Follicular helper T-cells and virus-specific antibody response in primary and reactivated human cytomegalovirus infections of the immunocompetent and immunocompromised transplant patients

Analysis of human cytomegalovirus (HCMV) primary infection in immunocompetent (n=40) and immunocompromised transplant patients (n=20) revealed that the median peak antibody titre neutralizing infection of epithelial cells was 16-fold higher in immunocompromised patients. The mechanism of this finding was investigated by measuring: (i) HCMV DNAemia; (ii) HCMV neutralizing antibodies; (iii) ELISA IgG antibody titre to HCMV glycoprotein complexes gHgLpUL128L, gHgLgO and gB; and (iv) HCMV-specific (IFN-γ⁺) CD4⁺ and CD8⁺ T-cells. Circulating CXCR5⁺ CD4⁺ (memory T follicular helper – T_FH-cells) were identified as activated T_FH (ICOS⁺PD-1⁺⁺CCR7^lo) and quiescent cells. In the early stages of primary infection, activated T_FH cells increased in number. Concomitantly, both neutralizing and IgG antibodies to HCMV glycoproteins reached a peak, followed by a plateau. A stop in antibody rise occurred upon appearance of HCMV-specific CD4⁺ T-cells, HCMV clearance and progressive reduction in activated T_FH cells. The main differences between healthy and transplant patients were that the latter had a delayed DNA peak, a much higher DNA load and delayed activated T_FH cells and antibody peaks. Similar events were observed in clinically severe HCMV reactivations of transplant patients.
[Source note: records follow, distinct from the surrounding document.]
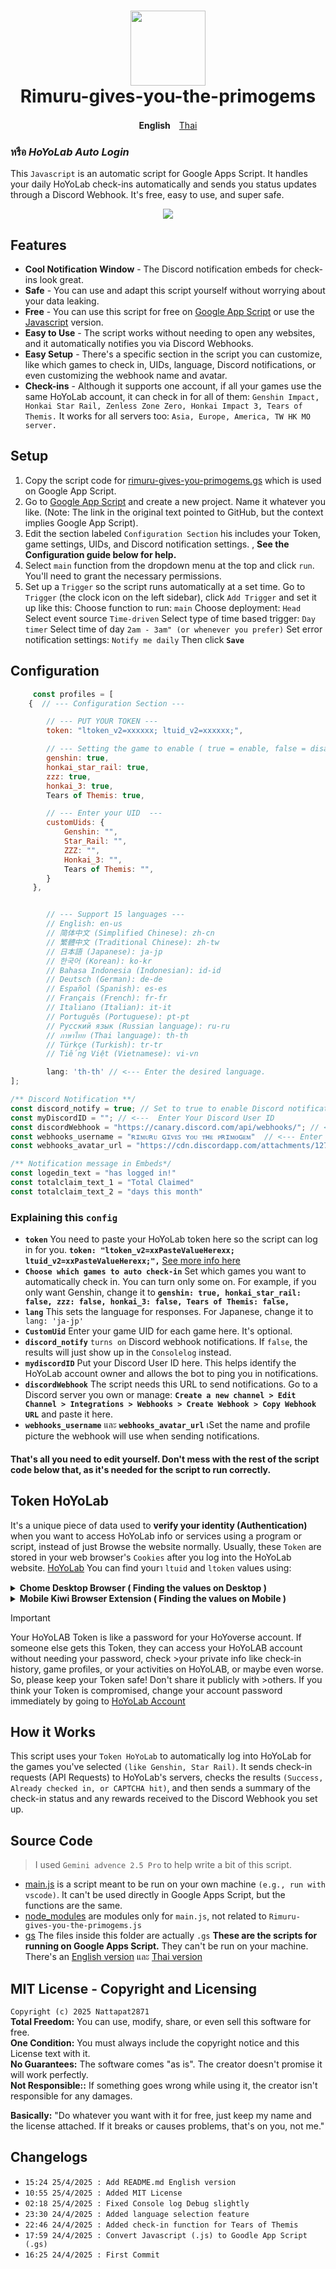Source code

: <h1 align="center">
    <img width="120" height="120"src="asset/logo.png" alt=""><br>
    Rimuru-gives-you-the-primogems
</h1>

<p align= "center">
        <b>English</b>　<a href="/README_TH.md">Thai</a>



### หรือ ***HoYoLab Auto Login***
This `Javascript` is an automatic script for Google Apps Script. It handles your daily HoYoLab check-ins automatically and sends you status updates through a Discord Webhook. It's free, easy to use, and super safe.
<p align="center"><img src="asset/Notification_webhook.png"></p>

 ## Features
 * **Cool Notification Window** - The Discord notification embeds for check-ins look great.
 * **Safe** - You can use and adapt this script yourself without worrying about your data leaking.
 *  **Free** - You can use this script for free on [Google App Script](https://script.google.com/home/start) or use the [Javascript](main.js) version. 
 *  **Easy to Use** - The script works without needing to open any websites, and it automatically notifies you via Discord Webhooks.
 *  **Easy Setup** - There's a specific section in the script you can customize, like which games to check in, UIDs, language, Discord notifications, or even customizing the webhook name and avatar.
 *  **Check-ins** - Although it supports one account, if all your games use the same HoYoLab account, it can check in for all of them: `Genshin Impact, Honkai Star Rail, Zenless Zone Zero, Honkai Impact 3, Tears of Themis.` It works for all servers too: `Asia, Europe, America, TW HK MO server.`

        
## Setup
1. Copy the script code for [rimuru-gives-you-primogems.gs](gs/Rimuru-gives-you-the-primogems.js)  which is used on Google App Script.
2. Go to [Google App Script](https://script.google.com/home/start) and create a new project. Name it whatever you like. (Note: The link in the original text pointed to GitHub, but the context implies Google App Script).
3. Edit the section labeled `Configuration Section` his includes your Token, game settings, UIDs, and Discord notification settings. , **See the Configuration guide below for help.**
4. Select `main` function from the dropdown menu at the top and click `run`. You'll need to grant the necessary permissions.
5. Set up a `Trigger` so the script runs automatically at a set time. Go to `Trigger` (the clock icon on the left sidebar), click `Add Trigger` and set it up like this: Choose function to run: `main` Choose deployment: `Head` Select event source `Time-driven` Select type of time based trigger: `Day timer` Select time of day `2am - 3am" (or whenever you prefer)` Set error notification settings: `Notify me daily`  Then click **`Save`**

## Configuration
```Javascript 
     const profiles = [
    {  // --- Configuration Section ---

        // --- PUT YOUR TOKEN ---
        token: "ltoken_v2=xxxxxx; ltuid_v2=xxxxxx;", 

        // --- Setting the game to enable ( true = enable, false = disable ) ---
        genshin: true,
        honkai_star_rail: true,
        zzz: true,
        honkai_3: true,
        Tears of Themis: true,

        // --- Enter your UID  ---
        customUids: {
            Genshin: "",
            Star_Rail: "",
            ZZZ: "",
            Honkai_3: "",
            Tears of Themis: "",
        }
     },


        // --- Support 15 languages ---
        // English: en-us
        // 简体中文 (Simplified Chinese): zh-cn
        // 繁體中文 (Traditional Chinese): zh-tw
        // 日本語 (Japanese): ja-jp
        // 한국어 (Korean): ko-kr
        // Bahasa Indonesia (Indonesian): id-id
        // Deutsch (German): de-de
        // Español (Spanish): es-es
        // Français (French): fr-fr
        // Italiano (Italian): it-it
        // Português (Portuguese): pt-pt
        // Русский язык (Russian language): ru-ru
        // ภาษาไทย (Thai language): th-th
        // Türkçe (Turkish): tr-tr
        // Tiếng Việt (Vietnamese): vi-vn

        lang: 'th-th' // <--- Enter the desired language.
];

/** Discord Notification **/
const discord_notify = true; // Set to true to enable Discord notifications.
const myDiscordID = ""; // <---  Enter Your Discord User ID 
const discordWebhook = "https://canary.discord.com/api/webhooks/"; // <--- Enter Your Webhook URL
const webhooks_username = "ʀɪᴍᴜʀᴜ ɢɪᴠᴇꜱ ʏᴏᴜ ᴛʜᴇ ᴘʀɪᴍᴏɢᴇᴍ"  // <--- Enter Your Webhooks Username
const webhooks_avatar_url = "https://cdn.discordapp.com/attachments/1276433865375879199/1277718573439127572/image.png?ex=66ce2fa6&is=66ccde26&hm=0e32ea05e2b673c64ae1bfc310bd5e045875a6d5798c768c18f877929922540a&"  // <--- Enter Avatar URL link

/** Notification message in Embeds*/
const logedin_text = "has logged in!"
const totalclaim_text_1 = "Total Claimed"
const totalclaim_text_2 = "days this month"
```
### Explaining this `config` 
*  **`token`** You need to paste your HoYoLab token here so the script can log in for you.   **```token: "ltoken_v2=xxPasteValueHerexx; ltuid_v2=xxPasteValueHerexx;",```** [See more info here](https://github.com/Nattapat2871/Rimuru-gives-you-the-primogems/blob/main/README_TH.md#token-hoyolab)
*  **`Choose which games to auto check-in`** Set which games you want to automatically check in. You can turn only some on. For example, if you only want Genshin, change it to  **```genshin: true, honkai_star_rail: false, zzz: false, honkai_3: false, Tears of Themis: false,```**
*  **`lang`**  This sets the language for responses. For Japanese, change it to  ``` lang: 'ja-jp'```
*  **`CustomUid`** Enter your game UID for each game here. It's optional.
*  **`discord_notify`**  `turns on` Discord webhook notifications. If `false`, the results will just show up in the `Consolelog` instead.
*  **`mydiscordID`** Put your Discord User ID here. This helps identify the HoYoLab account owner and allows the bot to ping you in notifications.
*  **`discordWebhook`** The script needs this URL to send notifications. Go to a Discord server you own or manage: **`Create a new channel > Edit Channel > Integrations > Webhooks > Create Webhook > Copy Webhook URL`** and paste it here.
*  **`webhooks_username`** และ **`webhooks_avatar_url`**  เSet the name and profile picture the webhook will use when sending notifications.
  
#### That's all you need to edit yourself. Don't mess with the rest of the script code below that, as it's needed for the script to run correctly. 


## Token HoYoLab  

  It's a unique piece of data used to **verify your identity (Authentication)** when you want to access HoYoLab info or services using a program or script, instead of just Browse the website normally. Usually, these `Token`  are stored in your web browser's `Cookies` after you log into the HoYoLab website. [HoYoLab](hoyolab.com) You can find yourา `ltuid` and `ltoken` values using:

<details>
<summary><b> Chome Desktop Browser ( Finding the values on Desktop )  </b></summary>
<br>

1. **Go to Web** - You can grab the token from your browser by going to the [official HoYoLab website.](https://www.hoyolab.com)

2. **Login** - Log into the website properly.

3. **Developer tools** - Open Developer Tools. Go to the `3-dot icon` in the top-right corner of browser's app. > `More tools` > `Developer tools` or just press `F12`

4. **Cookies** -  Go to the `Application` tab, then look under `storage` > `cookies` > `https://hoyolab.com/home`  Type `lt` into the `filter` box.

5. **Token** -  You should see`ltoken_v2` ( yellow box in image ) and `ltuid_2 ` ( red box in image ) under the `NAME` column, like in the picture below.

6. **Config** - Copy the `Value` for `ltoken_v2` (any one line) and `ltuid_v2` (any one line) and paste them into the [Config](https://github.com/Nattapat2871/HoyoverseGames-auto-login/blob/main/README_TH.md#configuration) section like this: `token: "ltoken_v2=xxxxxx; ltuid_v2=xxxxxx;", `
   
 <p align="center"><img src="asset/token-pc.png"></p>
</details>

<details>
<summary><b>Mobile Kiwi Browser Extension ( Finding the values on Mobile ) </b></summary>
<br>
    
> **iOS** - There's currently no way to view the `token` on mobile because iOS has limitations and doesn't support apps with `developer tools`

### Andriod : 
#### Since `Chome Moblie` doesn't have  `Developer tools` , you need to use **`Kiwi browser`** and the `Cookie Editor` Extension instead  <br>

* **Kiwi browser** -  It's a web browser for Android based on Chromium (same as Google Chrome). Its main feature is that it `supports most Extensions` from the [Chrome Web Store](https://chromewebstore.google.com/category/extensions) directly on your Android phone.
  
1. **Install Kiwi browser** - You can install  **Kiwi browser**   from the [play Store](https://play.google.com/store/apps/details?id=secure.unblock.unlimited.proxy.snap.hotspot.shield&pcampaignid=web_share)

2. **Extension** - Once downloaded, open the app and go to `More (3 dots)` in the top-right corner  > `Extension` Search for and install the [Cookie-Editor](https://addons.mozilla.org/th/firefox/addon/cookie-editor/) extension And Click `Add to kiwi` > `install`

3. **Go To Web** - After installing the extension, go to the [official HoYoLab website](https://www.hoyolab.com)  and log in completely.

4. **Token** - Click the `More (3 dots)` icon again, And go to `Extension` > `Cookie-Editor` You'll see all the `cookies` for the website. Scroll down to find `ltoken_v2` and `ltuid_v2`

5. **Config** - Copy the `Value` for `ltoken_v2` and `ltuid_v2` and paste them into the [Config](https://github.com/Nattapat2871/HoyoverseGames-auto-login/blob/main/README_TH.md#configuration)  section:  `token: "ltoken_v2=xxxxxx; ltuid_v2=xxxxxx;", `



 
<p align="center"><img src="asset/token-mobile.png"></p>
</details>

> [!IMPORTANT]
>Your HoYoLAB Token is like a password for your HoYoverse account. If someone else gets this Token, they can access your HoYoLAB account without needing your password, check >your private info like check-in history, game profiles, or your activities on HoYoLAB, or maybe even worse. So, please keep your Token safe! Don't share it publicly with >others. If you think your Token is compromised, change your account password immediately by going to [HoYoLab Account](https://account.hoyolab.com)



## How it Works

This script uses your `Token HoYoLab` to automatically log into HoYoLab for the games you've selected `(like Genshin, Star Rail)`. It sends check-in requests (API Requests) to HoYoLab's servers, checks the results `(Success, Already checked in, or CAPTCHA hit)`, and then sends a summary of the check-in status and any rewards received to the Discord Webhook you set up.

## Source Code 
> I used `Gemini advence 2.5 Pro`  to help write a bit of this script.
* [main.js](https://github.com/Nattapat2871/Rimuru-gives-you-the-primogems/blob/main/main.js)  is a script meant to be run on your own machine `(e.g., run with vscode)`.  It can't be used directly in Google Apps Script, but the functions are the same.
* [node_modules](node_modules) are modules only for `main.js`, not related to `Rimuru-gives-you-the-primogems.js`
* [gs](https://github.com/Nattapat2871/Rimuru-gives-you-the-primogems/tree/main/gs) The files inside this folder are actually `.gs` **These are the scripts for running on Google Apps Script.** They can't be run on your machine. There's an [English version](gs/Rimuru-gives-you-the-primogems.js) และ [Thai version](gs/Thai_Rimuru-gives-you-the-primogems.js)

## MIT License - Copyright and Licensing

`Copyright (c) 2025 Nattapat2871` <br>
**Total Freedom:** You can use, modify, share, or even sell this software for free. <br>
**One Condition:** You must always include the copyright notice and this License text with it. <br>
**No Guarantees:** The software comes "as is". The creator doesn't promise it will work perfectly. <br>
**Not Responsible::** If something goes wrong while using it, the creator isn't responsible for any damages.

**Basically:** "Do whatever you want with it for free, just keep my name and the license attached. If it breaks or causes problems, that's on you, not me."





## Changelogs

* `15:24 25/4/2025 : Add README.md English version`
* `10:55 25/4/2025 : Added MIT License`
* `02:18 25/4/2025 : Fixed Console log Debug slightly`
* `23:30 24/4/2025 : Added language selection feature`
* `22:46 24/4/2025 : Added check-in function for Tears of Themis`
* `17:59 24/4/2025 : Convert Javascript (.js) to Goodle App Script (.gs)` 
* `16:25 24/4/2025 : First Commit`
A preliminary analysis of the specificity of the activated T_FH cell response to viral proteins showed a major response to the pentamer gHgLpUL128L and gB. In conclusion, in the absence of T-cell immunity, one of the first lines of defence, during primary infection, is conferred by antibodies produced through the interaction of T_FH cells and B-cells of germinal centres, resulting in differentiation of B-cells into antibody producing plasma cells.